DATASET ENTRIES:
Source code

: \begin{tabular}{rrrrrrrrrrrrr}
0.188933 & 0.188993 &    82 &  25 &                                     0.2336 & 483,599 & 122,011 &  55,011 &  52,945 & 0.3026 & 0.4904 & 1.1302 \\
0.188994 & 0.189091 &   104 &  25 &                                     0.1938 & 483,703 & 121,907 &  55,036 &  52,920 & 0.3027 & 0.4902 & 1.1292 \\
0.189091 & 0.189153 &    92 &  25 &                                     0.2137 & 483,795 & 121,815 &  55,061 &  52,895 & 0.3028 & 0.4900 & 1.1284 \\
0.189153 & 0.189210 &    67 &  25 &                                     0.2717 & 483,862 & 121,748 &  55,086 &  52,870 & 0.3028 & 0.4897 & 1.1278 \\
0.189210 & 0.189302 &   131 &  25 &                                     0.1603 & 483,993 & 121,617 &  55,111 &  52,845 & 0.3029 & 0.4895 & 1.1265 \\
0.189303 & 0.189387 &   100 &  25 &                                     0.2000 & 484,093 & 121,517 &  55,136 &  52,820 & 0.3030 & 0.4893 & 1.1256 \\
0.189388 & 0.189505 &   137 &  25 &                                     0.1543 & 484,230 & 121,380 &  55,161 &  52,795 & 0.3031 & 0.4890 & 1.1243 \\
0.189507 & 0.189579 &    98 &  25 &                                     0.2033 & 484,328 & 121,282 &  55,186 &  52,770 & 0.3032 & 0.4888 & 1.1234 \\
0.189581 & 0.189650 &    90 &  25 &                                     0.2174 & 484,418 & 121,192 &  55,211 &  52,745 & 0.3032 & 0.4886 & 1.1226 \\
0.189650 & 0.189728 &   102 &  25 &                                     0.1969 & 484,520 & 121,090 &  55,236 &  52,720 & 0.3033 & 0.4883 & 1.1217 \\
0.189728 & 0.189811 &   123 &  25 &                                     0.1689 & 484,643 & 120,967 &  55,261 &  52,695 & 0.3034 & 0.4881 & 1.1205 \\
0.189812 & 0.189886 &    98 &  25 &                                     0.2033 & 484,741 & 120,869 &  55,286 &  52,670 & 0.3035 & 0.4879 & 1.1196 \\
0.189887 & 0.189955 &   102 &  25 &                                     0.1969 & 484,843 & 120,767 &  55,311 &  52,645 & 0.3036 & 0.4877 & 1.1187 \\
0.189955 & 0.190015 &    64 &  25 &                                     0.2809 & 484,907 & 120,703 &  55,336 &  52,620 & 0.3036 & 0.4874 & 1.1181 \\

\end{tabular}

ACTIVITY: Answer with one number: how many lines of the entries above include the word "tabular".

SOLUTION: 2